Shen Zhiyan se revolvía en el suelo de dolor, pero eso no aliviaba su sufrimiento… “Bien dicho… Eso es el destino”, dijo Rong Jingzhi, estando de acuerdo con esas palabras… “Esposa mayor, prepara una habitación para el joven Zhong Li; que descanse en la casa esta noche.”

Zhong Li Luo no quería que muriera… Aplicó algunos puntos en sus extremidades para que la sangre fluyera más lentamente.

“Sí, esposo mío”, dijo la señora Rong, ordenando a las doncellas que llevaran a Zhong Li Luo a cambiarse de ropa.

Solo cuando Shen Zhiyan se recuperó un poco, Zhong Li Luo se agachó nuevamente y le dio unos golpecitos en la cara con el cuchillo… No se había cambiado de ropa desde que entró al río… Después de tanto tiempo, su ropa casi se había secado…

“No sabes cuáles son tus limitaciones…” La familia Huo también decidió irse.

Zhong Li Luo lo detuvo con una mano y luego grabó dos palabras en su frente con el cuchillo: “Indigno”.

Ninguno de los miembros de la familia Rong se fue… Otro grito desgarrador se escuchó…

En ese momento, perdieron la sonrisa que habían mostrado antes…

“Yo… yo… me equivoqué… Perdóneme… No lo volveré a hacer…” Shen Zhiyan ya estaba completamente aterrorizado.

“Yuan, arrodíllate”, ordenó Rong Jingzhi con severidad.

En toda su vida, nunca había visto algo así…

Rong Linyuan se arrodilló obedientemente en el centro de la sala… Era la misma persona quien le había hecho eso…

“Porque eres imprudente y te involucraste en cosas privadas, causaste todo este problema… Por poco pierdes la vida… También has avergonzado a nuestra familia Rong”, le reprendió Rong Jingzhi… Ella solo había intentado arriesgarse un poco más…

No esperaba que la señorita Rong fuera tan decidida… Se lanzó directamente al acantilado… En todos esos años, nunca le había hablado con tanta severidad a su nieta… Solo a sus nietos les hablaba de esa manera…

En ese momento, se quedó atónito… Su nieta casi había muerto… Eso lo enfureció tanto que no pudo evitar decirle cosas duras…

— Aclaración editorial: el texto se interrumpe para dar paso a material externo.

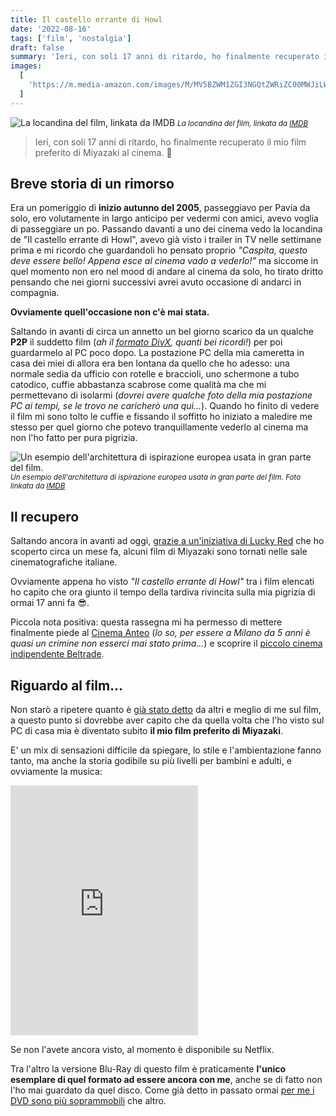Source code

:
 ```yaml
---
title: Il castello errante di Howl
date: '2022-08-16'
tags: ['film', 'nostalgia']
draft: false
summary: 'Ieri, con soli 17 anni di ritardo, ho finalmente recuperato il mio film preferito di Miyazaki al cinema. 👴'
images:
  [
    'https://m.media-amazon.com/images/M/MV5BZWM1ZGI3NGQtZWRiZC00MWJiLWFkNGQtYzZhODJkYjRiYTk3XkEyXkFqcGdeQXVyMjgyNDU4MjE@._V1_FMjpg_UX680_.jpg',
  ]
---
```


![La locandina del film, linkata da IMDB](https://m.media-amazon.com/images/M/MV5BZWM1ZGI3NGQtZWRiZC00MWJiLWFkNGQtYzZhODJkYjRiYTk3XkEyXkFqcGdeQXVyMjgyNDU4MjE@._V1_FMjpg_UX680_.jpg) <small>_La locandina del film, linkata da [IMDB](https://www.imdb.com/title/tt0347149/mediaindex/)_</small>

> Ieri, con soli 17 anni di ritardo, ho finalmente recuperato il mio film preferito di Miyazaki al cinema. 👴

## Breve storia di un rimorso

Era un pomeriggio di **inizio autunno del 2005**, passeggiavo per Pavia da solo, ero volutamente in largo anticipo per vedermi con amici, avevo voglia di passeggiare un po. Passando davanti a uno dei cinema vedo la locandina de "Il castello errante di Howl", avevo già visto i trailer in TV nelle settimane prima e mi ricordo che guardandoli ho pensato proprio _"Caspita, questo deve essere bello! Appena esce al cinema vado a vederlo!"_ ma siccome in quel momento non ero nel mood di andare al cinema da solo, ho tirato dritto pensando che nei giorni successivi avrei avuto occasione di andarci in compagnia.

**Ovviamente quell'occasione non c'è mai stata.**

Saltando in avanti di circa un annetto un bel giorno scarico da un qualche **P2P** il suddetto film (_ah il [formato DivX](https://it.wikipedia.org/wiki/DivX), quanti bei ricordi!_) per poi guardarmelo al PC poco dopo. La postazione PC della mia cameretta in casa dei miei di allora era ben lontana da quello che ho adesso: una normale sedia da ufficio con rotelle e braccioli, uno schermone a tubo catodico, cuffie abbastanza scabrose come qualità ma che mi permettevano di isolarmi (_dovrei avere qualche foto della mia postazione PC ai tempi, se le trovo ne caricherò una qui..._). Quando ho finito di vedere il film mi sono tolto le cuffie e fissando il soffitto ho iniziato a maledire me stesso per quel giorno che potevo tranquillamente vederlo al cinema ma non l'ho fatto per pura pigrizia.

![Un esempio dell'architettura di ispirazione europea usata in gran parte del film.](https://m.media-amazon.com/images/M/MV5BNDc2NDNiY2EtYmZlNy00ZmIwLWIzZDQtMTg4NmM1NGE5ZjVmXkEyXkFqcGdeQXVyOTc5MDI5NjE@._V1_.jpg) <small>_Un esempio dell'architettura di ispirazione europea usata in gran parte del film. Foto linkata da [IMDB](https://www.imdb.com/title/tt0347149/mediaindex/)_</small>

## Il recupero

Saltando ancora in avanti ad oggi, [grazie a un'iniziativa di Lucky Red](https://www.studioghibli.it/rassegna-un-mondo-di-sogni-animati/) che ho scoperto circa un mese fa, alcuni film di Miyazaki sono tornati nelle sale cinematografiche italiane.

Ovviamente appena ho visto _"Il castello errante di Howl"_ tra i film elencati ho capito che ora giunto il tempo della tardiva rivincita sulla mia pigrizia di ormai 17 anni fa 😎.

Piccola nota positiva: questa rassegna mi ha permesso di mettere finalmente piede al [Cinema Anteo](https://www.spaziocinema.info/mondo-anteo/la-storia) (_lo so, per essere a Milano da 5 anni è quasi un crimine non esserci mai stato prima..._) e scoprire il [piccolo cinema indipendente Beltrade](https://bandhi.it/bah/beltrade/).

## Riguardo al film...

Non starò a ripetere quanto è [già stato detto](https://it.wikipedia.org/wiki/Il_castello_errante_di_Howl#accoglienza) da altri e meglio di me sul film, a questo punto si dovrebbe aver capito che da quella volta che l'ho visto sul PC di casa mia è diventato subito **il mio film preferito di Miyazaki**.

E' un mix di sensazioni difficile da spiegare, lo stile e l'ambientazione fanno tanto, ma anche la storia godibile su più livelli per bambini e adulti, e ovviamente la musica:

<iframe src="https://open.spotify.com/embed/album/5fqlZFKYqvkIe2jdDGt2nl?theme=0" className="w-full rounded-xl" height="400" frameBorder="0"></iframe>

Se non l'avete ancora visto, al momento è disponibile su Netflix.

Tra l'altro la versione Blu-Ray di questo film è praticamente **l'unico esemplare di quel formato ad essere ancora con me**, anche se di fatto non l'ho mai guardato da quel disco. Come già detto in passato ormai [per me i DVD sono più soprammobili](/post/dvd-soprammobili) che altro.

Cuando recuperó la conciencia, quiso huir, pero fue capturado por los guardias de la familia Rong… “Nieta, reconoce tus errores”, dijo Rong Linyuan, inclinándose… “He preocupado a mi abuelo… Me castigaré copiando las reglas femeninas cien veces…” Pero no admitió que había sido ella quien había organizado todo eso… Realmente estaba aterrorizada…

De todos modos, la persona ya había muerto… No se sabía dónde había sido arrastrada por el agua… De cualquier manera, no habría forma de probar que había sido ella… Después de haber experimentado la muerte y la vida, finalmente comprendió cuán desinteresadamente sus familiares la querían y la protegían…

Sin embargo, nunca imaginó que el agua del río Dongjiang no solo no la habría ahogado, sino que también la había salvado… “Nuestra familia Rong nunca ha vivido algo tan vergonzoso… Hoy, estableceré nuevas reglas en nuestra casa… Si alguna vez vuelven a ocurrir cosas así, las hijas de nuestra familia serán enviadas directamente a un convento… Pasarán toda su vida entre luces tenues y budas antiguos… No habrá compasión…” Después de decir eso, Rong Jingzhi miró a sus otras nietas… Quería defenderse, pero ni siquiera le dieron la oportunidad… Fue castigada de inmediato.